But unfortunately for Brazil, things get worse.

The country’s national government remains reeling from a massive decade-long corruption scandal involving a state run oil company (and a few other companies, as well). Investigations, which began in 2014, found plenty of bribery and contract rigging. Over 110 top executives and left-wing politicians have been jailed as a result.

The backlash from the scandal has worsened the country’s economy and paralyzed the government, says Forbes.

As for Brazil’s 36th president, Dilma Rousseff, she was suspended a month ago. The former Marxist guerrilla will stand trial in the county’s senate for allegedly breaking budget laws – meaning she allegedly spent money without congressional approval to cover up gaps in the budget. The 68-year-old denies any wrongdoing, and her supporters question the legality of her suspension. Her fate is expected to be handed to her sometime in August.

Rousseff might be out of office before the Rio Games begin.

She is not alone.

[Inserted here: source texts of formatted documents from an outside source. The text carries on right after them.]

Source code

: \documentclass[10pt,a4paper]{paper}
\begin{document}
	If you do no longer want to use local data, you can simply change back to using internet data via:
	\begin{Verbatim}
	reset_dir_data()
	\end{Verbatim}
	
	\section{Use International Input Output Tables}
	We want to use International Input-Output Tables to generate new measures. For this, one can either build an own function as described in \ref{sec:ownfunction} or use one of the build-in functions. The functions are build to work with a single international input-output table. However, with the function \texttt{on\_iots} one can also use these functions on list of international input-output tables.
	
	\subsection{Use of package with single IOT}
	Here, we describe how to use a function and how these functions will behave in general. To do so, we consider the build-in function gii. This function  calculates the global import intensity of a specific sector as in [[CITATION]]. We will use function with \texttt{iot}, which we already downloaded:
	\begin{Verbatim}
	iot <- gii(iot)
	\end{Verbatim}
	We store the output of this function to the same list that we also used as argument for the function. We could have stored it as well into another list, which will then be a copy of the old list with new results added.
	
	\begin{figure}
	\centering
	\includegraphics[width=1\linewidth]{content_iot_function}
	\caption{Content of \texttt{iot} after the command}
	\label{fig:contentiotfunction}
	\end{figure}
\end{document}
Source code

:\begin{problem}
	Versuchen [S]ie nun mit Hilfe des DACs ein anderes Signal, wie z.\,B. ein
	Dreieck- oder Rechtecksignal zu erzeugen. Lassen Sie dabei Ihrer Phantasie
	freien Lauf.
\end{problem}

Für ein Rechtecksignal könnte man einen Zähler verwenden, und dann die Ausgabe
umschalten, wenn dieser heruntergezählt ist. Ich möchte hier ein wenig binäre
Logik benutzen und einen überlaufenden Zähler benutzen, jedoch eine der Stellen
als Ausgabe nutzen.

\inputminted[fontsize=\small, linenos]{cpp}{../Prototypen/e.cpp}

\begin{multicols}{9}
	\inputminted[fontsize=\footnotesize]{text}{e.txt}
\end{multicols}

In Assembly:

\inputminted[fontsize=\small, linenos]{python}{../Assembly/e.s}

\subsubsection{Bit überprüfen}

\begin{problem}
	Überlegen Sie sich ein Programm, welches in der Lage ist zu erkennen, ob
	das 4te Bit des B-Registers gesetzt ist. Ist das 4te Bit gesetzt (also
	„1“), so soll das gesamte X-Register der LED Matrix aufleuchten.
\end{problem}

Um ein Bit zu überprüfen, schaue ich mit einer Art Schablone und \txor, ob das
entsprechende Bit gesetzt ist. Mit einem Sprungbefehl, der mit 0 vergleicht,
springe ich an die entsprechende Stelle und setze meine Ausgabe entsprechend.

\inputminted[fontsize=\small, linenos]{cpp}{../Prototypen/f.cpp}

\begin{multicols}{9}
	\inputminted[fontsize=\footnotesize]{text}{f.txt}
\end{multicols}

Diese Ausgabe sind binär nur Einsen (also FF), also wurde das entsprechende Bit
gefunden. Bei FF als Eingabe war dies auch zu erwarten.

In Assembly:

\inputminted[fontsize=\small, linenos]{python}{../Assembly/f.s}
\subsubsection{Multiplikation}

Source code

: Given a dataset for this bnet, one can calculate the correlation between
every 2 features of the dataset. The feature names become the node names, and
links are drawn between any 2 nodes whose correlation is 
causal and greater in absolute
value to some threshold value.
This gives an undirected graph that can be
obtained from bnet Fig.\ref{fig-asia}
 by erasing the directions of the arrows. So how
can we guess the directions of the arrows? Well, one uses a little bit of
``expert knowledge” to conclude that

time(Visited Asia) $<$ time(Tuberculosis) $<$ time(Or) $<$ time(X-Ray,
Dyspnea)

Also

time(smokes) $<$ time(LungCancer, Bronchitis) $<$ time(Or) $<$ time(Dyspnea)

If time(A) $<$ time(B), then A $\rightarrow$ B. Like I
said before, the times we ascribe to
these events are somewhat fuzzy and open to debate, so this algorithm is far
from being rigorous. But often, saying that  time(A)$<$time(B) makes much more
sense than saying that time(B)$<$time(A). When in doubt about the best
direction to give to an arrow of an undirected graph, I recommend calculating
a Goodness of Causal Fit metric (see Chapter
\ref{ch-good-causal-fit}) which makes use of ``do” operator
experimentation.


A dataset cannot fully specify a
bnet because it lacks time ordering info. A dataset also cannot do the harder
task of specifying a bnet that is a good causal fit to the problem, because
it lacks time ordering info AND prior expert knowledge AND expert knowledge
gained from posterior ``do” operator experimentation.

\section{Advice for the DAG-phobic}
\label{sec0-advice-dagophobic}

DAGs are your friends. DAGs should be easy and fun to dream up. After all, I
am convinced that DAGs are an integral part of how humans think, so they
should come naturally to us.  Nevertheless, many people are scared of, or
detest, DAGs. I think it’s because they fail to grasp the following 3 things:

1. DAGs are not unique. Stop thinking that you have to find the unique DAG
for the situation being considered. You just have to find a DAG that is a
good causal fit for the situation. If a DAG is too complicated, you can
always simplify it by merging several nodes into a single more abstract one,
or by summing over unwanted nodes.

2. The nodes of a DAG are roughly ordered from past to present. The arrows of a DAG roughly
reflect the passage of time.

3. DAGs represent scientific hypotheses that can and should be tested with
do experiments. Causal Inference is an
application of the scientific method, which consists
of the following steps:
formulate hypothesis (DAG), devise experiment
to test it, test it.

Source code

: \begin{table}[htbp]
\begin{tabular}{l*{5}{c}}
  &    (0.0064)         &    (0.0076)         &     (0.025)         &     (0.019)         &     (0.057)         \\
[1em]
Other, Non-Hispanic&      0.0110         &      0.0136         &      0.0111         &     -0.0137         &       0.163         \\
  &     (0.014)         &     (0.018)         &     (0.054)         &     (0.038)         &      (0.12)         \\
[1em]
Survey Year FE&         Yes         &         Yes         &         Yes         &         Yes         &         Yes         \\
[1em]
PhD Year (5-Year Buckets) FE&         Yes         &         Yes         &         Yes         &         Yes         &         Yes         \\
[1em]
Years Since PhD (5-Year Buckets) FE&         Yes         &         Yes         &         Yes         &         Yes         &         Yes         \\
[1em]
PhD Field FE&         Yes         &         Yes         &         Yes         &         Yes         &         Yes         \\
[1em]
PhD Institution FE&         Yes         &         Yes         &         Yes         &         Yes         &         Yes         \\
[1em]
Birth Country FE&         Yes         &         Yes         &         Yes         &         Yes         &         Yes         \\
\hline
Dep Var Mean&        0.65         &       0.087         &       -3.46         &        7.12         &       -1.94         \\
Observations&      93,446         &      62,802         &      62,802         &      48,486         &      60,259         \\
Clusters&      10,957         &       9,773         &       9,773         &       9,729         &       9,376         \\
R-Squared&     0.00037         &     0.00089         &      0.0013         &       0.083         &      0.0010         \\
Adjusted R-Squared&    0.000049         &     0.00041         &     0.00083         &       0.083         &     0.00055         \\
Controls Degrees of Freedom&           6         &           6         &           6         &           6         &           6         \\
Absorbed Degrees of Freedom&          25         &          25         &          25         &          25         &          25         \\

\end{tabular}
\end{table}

Over half of Brazil’s lawmakers, 352 people, are under investigation for corruption.

The country is presently being run by an interim president – Micel Temer – who has promised pro-business reforms. He was Rousseff’s former vice president, and he’s been dogged by past corruption charges. He is also suspected to be linked to the oil scandal.

Given all of the above, the Olympics are probably the last thing on the minds of the Brazilian people.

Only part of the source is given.